(Task brief):
Across all of the records below, determine the number of lines containing the string "mutual"; reply with that number only.

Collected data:

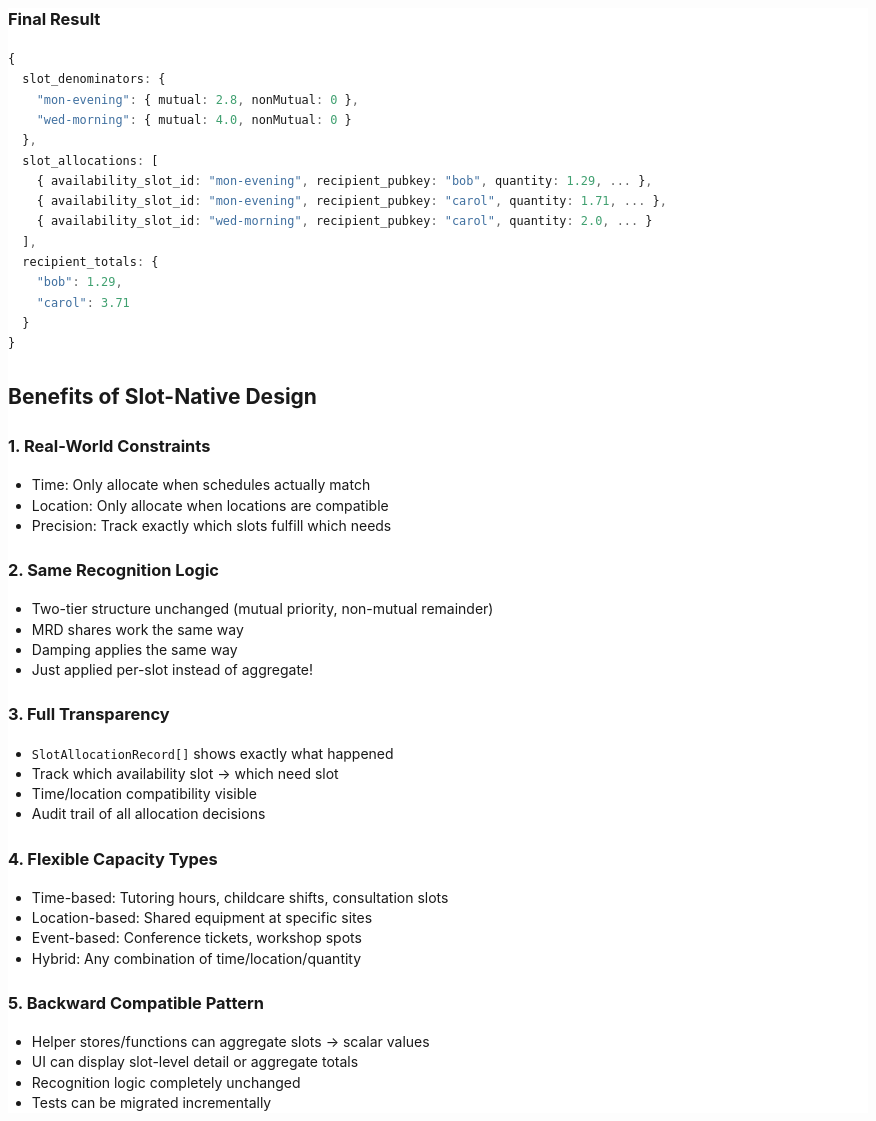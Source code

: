 ### Final Result

```typescript
{
  slot_denominators: {
    "mon-evening": { mutual: 2.8, nonMutual: 0 },
    "wed-morning": { mutual: 4.0, nonMutual: 0 }
  },
  slot_allocations: [
    { availability_slot_id: "mon-evening", recipient_pubkey: "bob", quantity: 1.29, ... },
    { availability_slot_id: "mon-evening", recipient_pubkey: "carol", quantity: 1.71, ... },
    { availability_slot_id: "wed-morning", recipient_pubkey: "carol", quantity: 2.0, ... }
  ],
  recipient_totals: {
    "bob": 1.29,
    "carol": 3.71
  }
}
```

## Benefits of Slot-Native Design

### 1. **Real-World Constraints**
- Time: Only allocate when schedules actually match
- Location: Only allocate when locations are compatible
- Precision: Track exactly which slots fulfill which needs

### 2. **Same Recognition Logic**
- Two-tier structure unchanged (mutual priority, non-mutual remainder)
- MRD shares work the same way
- Damping applies the same way
- Just applied per-slot instead of aggregate!

### 3. **Full Transparency**
- `SlotAllocationRecord[]` shows exactly what happened
- Track which availability slot → which need slot
- Time/location compatibility visible
- Audit trail of all allocation decisions

### 4. **Flexible Capacity Types**
- Time-based: Tutoring hours, childcare shifts, consultation slots
- Location-based: Shared equipment at specific sites
- Event-based: Conference tickets, workshop spots
- Hybrid: Any combination of time/location/quantity

### 5. **Backward Compatible Pattern**
- Helper stores/functions can aggregate slots → scalar values
- UI can display slot-level detail or aggregate totals
- Recognition logic completely unchanged
- Tests can be migrated incrementally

(Reply):
3